→ **Saved entries**:
· · ·
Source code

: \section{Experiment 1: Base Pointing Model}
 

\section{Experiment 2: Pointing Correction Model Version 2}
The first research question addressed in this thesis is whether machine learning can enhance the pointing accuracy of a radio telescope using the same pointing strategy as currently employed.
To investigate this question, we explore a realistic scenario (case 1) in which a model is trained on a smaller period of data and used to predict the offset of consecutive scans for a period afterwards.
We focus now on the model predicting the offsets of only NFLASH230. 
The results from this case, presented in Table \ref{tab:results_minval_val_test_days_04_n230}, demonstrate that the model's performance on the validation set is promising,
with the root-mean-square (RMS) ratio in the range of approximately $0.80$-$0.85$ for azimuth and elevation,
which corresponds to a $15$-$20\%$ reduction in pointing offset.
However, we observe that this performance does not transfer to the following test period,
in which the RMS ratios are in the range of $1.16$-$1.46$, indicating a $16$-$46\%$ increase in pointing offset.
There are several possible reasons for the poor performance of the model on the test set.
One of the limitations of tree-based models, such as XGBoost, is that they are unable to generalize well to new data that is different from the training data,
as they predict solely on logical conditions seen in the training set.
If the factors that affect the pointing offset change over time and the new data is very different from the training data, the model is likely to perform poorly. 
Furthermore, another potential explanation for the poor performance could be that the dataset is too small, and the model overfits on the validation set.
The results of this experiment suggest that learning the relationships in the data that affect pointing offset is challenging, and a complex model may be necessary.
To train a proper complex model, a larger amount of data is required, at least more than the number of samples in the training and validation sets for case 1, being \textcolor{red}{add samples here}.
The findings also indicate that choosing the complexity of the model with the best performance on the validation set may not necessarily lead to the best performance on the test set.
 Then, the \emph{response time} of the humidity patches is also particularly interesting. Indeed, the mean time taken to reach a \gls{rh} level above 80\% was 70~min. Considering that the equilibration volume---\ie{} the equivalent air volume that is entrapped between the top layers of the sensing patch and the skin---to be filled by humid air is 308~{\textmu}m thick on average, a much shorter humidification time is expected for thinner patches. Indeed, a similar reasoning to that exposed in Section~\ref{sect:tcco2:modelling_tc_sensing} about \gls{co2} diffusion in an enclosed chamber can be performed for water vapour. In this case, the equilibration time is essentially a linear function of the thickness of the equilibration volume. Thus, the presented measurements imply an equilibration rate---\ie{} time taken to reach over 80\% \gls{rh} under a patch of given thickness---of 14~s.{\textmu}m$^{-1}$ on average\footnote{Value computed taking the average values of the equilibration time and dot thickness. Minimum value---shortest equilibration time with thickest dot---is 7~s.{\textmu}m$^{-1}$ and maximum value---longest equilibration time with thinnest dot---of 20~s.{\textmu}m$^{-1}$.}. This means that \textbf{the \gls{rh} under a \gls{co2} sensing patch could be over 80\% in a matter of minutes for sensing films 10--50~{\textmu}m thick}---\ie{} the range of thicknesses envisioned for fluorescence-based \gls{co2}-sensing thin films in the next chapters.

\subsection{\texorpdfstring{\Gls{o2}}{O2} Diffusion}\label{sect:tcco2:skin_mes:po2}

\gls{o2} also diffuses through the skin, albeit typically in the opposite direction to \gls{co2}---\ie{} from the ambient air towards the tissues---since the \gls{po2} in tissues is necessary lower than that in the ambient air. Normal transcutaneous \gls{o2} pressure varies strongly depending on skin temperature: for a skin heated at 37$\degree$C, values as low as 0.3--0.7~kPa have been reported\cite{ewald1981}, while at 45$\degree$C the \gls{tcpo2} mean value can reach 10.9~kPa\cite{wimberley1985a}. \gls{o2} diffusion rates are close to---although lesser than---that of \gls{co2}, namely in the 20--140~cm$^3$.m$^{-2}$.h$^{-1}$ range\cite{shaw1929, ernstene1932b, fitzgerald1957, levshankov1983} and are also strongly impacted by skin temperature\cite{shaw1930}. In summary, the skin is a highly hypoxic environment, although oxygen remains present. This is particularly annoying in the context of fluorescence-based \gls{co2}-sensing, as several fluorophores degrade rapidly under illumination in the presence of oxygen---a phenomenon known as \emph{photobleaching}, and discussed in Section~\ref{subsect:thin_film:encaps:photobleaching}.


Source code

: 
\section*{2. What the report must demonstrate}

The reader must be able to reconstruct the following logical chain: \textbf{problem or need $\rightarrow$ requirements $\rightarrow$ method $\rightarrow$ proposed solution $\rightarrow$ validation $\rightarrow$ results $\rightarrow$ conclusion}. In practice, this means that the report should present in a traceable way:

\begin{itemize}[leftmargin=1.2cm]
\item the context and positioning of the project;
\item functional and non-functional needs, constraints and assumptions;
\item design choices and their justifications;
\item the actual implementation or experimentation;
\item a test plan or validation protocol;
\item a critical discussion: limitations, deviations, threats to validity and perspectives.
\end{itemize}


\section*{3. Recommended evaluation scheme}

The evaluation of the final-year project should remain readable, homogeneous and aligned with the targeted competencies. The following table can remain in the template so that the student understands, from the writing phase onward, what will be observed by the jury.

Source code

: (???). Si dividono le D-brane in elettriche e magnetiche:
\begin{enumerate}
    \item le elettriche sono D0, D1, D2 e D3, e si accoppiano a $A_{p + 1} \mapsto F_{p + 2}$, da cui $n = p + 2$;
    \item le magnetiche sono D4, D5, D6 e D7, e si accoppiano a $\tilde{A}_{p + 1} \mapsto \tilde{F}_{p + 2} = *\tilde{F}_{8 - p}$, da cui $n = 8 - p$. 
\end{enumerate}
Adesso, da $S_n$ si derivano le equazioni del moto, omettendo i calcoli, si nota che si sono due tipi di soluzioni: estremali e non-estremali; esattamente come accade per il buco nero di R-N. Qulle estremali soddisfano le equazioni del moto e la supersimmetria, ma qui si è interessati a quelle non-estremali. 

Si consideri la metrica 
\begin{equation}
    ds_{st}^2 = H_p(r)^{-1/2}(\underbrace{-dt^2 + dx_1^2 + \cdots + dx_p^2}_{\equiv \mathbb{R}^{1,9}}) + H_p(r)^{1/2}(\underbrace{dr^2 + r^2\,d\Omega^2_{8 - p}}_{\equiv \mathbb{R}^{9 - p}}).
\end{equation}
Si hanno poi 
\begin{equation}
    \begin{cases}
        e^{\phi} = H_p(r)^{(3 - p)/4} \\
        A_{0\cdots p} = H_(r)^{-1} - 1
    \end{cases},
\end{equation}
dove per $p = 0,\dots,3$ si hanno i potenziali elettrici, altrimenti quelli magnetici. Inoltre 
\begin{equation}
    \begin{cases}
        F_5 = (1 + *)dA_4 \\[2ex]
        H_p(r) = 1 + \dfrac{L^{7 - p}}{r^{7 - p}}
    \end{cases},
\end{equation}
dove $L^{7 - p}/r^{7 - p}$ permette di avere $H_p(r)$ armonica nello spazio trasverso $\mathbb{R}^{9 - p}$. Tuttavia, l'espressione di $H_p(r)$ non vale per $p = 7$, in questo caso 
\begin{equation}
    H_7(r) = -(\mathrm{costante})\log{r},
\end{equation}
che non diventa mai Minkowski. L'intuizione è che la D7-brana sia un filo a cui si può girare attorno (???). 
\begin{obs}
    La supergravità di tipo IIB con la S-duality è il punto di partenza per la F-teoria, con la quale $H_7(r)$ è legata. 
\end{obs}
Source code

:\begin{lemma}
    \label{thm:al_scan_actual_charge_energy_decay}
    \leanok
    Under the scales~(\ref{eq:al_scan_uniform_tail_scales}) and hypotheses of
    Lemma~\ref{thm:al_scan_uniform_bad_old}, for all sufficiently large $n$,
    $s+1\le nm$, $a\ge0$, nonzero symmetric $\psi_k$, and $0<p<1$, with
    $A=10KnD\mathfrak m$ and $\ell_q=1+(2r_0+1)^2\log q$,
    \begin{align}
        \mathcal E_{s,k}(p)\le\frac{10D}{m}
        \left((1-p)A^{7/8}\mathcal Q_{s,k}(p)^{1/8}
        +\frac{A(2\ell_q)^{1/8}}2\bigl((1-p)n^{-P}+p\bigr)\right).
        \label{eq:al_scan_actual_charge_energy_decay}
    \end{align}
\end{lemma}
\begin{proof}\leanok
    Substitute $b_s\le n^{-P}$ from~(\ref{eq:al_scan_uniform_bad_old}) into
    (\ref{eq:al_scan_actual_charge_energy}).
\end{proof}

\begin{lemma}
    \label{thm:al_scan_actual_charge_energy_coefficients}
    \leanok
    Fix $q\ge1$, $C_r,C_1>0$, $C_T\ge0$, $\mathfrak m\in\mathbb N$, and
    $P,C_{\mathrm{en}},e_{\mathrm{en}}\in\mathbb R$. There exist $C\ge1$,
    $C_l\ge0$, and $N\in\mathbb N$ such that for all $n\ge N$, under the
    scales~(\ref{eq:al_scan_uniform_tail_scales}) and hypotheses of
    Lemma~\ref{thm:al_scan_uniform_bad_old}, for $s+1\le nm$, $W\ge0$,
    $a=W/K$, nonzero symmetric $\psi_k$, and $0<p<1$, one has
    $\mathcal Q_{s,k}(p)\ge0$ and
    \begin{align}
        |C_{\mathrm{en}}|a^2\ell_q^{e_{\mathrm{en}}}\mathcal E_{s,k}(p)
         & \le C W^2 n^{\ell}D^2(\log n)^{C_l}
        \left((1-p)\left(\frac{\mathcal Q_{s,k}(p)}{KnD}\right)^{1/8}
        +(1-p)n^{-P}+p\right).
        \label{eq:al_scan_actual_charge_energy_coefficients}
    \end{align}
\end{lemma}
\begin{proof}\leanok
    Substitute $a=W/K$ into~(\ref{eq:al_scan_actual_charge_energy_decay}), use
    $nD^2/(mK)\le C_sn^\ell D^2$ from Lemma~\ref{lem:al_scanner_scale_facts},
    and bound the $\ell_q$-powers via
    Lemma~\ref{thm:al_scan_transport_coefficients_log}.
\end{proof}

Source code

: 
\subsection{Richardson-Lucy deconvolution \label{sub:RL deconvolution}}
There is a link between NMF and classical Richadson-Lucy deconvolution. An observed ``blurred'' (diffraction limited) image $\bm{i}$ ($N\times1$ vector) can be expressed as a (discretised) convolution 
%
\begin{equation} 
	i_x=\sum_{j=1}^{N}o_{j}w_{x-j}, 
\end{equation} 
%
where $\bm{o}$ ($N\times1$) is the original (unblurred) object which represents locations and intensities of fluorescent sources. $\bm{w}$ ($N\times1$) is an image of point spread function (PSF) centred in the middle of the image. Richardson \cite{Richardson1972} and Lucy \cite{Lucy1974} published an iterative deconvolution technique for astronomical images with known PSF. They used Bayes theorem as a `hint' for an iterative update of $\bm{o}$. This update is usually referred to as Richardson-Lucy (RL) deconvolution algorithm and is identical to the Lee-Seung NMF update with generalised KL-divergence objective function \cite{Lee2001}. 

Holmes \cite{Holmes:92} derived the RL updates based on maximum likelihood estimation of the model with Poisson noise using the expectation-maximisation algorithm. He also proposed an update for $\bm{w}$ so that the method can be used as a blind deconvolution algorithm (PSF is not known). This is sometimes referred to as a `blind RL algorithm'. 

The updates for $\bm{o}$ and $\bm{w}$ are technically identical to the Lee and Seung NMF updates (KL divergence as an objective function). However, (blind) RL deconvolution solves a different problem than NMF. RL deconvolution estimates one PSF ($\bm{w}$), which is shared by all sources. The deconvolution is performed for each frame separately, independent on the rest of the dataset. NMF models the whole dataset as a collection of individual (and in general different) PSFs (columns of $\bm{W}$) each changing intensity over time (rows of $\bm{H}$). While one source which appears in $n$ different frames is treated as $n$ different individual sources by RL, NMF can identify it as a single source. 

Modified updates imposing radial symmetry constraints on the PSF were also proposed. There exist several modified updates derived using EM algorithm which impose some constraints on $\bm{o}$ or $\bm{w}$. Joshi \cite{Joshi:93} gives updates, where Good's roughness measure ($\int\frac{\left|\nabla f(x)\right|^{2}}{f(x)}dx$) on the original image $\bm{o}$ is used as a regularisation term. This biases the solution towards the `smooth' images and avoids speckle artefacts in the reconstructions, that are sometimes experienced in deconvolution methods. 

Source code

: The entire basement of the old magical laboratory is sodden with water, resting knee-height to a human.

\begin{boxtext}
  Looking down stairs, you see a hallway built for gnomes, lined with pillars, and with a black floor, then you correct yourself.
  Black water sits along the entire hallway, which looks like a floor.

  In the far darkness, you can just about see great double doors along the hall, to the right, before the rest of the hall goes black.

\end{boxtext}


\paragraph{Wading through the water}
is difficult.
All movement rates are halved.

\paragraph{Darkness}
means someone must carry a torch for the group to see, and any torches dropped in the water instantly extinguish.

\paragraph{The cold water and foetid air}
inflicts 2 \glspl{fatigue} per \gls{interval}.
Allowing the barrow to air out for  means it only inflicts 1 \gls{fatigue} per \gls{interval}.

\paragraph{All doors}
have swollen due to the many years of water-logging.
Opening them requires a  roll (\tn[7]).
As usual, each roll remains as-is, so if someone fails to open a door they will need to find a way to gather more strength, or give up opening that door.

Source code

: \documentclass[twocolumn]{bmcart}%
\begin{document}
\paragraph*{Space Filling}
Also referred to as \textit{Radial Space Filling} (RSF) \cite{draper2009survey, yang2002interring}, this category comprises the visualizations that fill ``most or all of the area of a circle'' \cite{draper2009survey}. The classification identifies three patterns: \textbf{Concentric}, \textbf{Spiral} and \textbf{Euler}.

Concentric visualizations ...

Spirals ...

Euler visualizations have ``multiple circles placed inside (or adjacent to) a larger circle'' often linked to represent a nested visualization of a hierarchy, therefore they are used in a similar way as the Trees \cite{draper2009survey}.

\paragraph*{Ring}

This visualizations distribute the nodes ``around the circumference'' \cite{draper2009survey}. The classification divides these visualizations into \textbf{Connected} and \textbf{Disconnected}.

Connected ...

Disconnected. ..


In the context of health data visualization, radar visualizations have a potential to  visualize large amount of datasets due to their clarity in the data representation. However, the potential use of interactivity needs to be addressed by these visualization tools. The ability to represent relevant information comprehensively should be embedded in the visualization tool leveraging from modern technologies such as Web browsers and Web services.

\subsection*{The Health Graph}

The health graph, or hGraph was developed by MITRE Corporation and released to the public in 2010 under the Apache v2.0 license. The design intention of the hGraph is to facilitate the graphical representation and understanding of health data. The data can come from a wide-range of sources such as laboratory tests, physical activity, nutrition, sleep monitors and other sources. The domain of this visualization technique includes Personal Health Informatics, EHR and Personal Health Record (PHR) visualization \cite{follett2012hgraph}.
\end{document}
· · ·
→ **WHAT TO WORK ON**:
Look over the records above, and wherever a line contains the string "used", copy that line.

→ **EXERCISE OUTPUT**:
To investigate this question, we explore a realistic scenario (case 1) in which a model is trained on a smaller period of data and used to predict the offset of consecutive scans for a period afterwards.
where $\bm{o}$ ($N\times1$) is the original (unblurred) object which represents locations and intensities of fluorescent sources. $\bm{w}$ ($N\times1$) is an image of point spread function (PSF) centred in the middle of the image. Richardson \cite{Richardson1972} and Lucy \cite{Lucy1974} published an iterative deconvolution technique for astronomical images with known PSF. They used Bayes theorem as a `hint' for an iterative update of $\bm{o}$. This update is usually referred to as Richardson-Lucy (RL) deconvolution algorithm and is identical to the Lee-Seung NMF update with generalised KL-divergence objective function \cite{Lee2001}. 
Holmes \cite{Holmes:92} derived the RL updates based on maximum likelihood estimation of the model with Poisson noise using the expectation-maximisation algorithm. He also proposed an update for $\bm{w}$ so that the method can be used as a blind deconvolution algorithm (PSF is not known). This is sometimes referred to as a `blind RL algorithm'. 
Modified updates imposing radial symmetry constraints on the PSF were also proposed. There exist several modified updates derived using EM algorithm which impose some constraints on $\bm{o}$ or $\bm{w}$. Joshi \cite{Joshi:93} gives updates, where Good's roughness measure ($\int\frac{\left|\nabla f(x)\right|^{2}}{f(x)}dx$) on the original image $\bm{o}$ is used as a regularisation term. This biases the solution towards the `smooth' images and avoids speckle artefacts in the reconstructions, that are sometimes experienced in deconvolution methods. 
Euler visualizations have ``multiple circles placed inside (or adjacent to) a larger circle'' often linked to represent a nested visualization of a hierarchy, therefore they are used in a similar way as the Trees \cite{draper2009survey}.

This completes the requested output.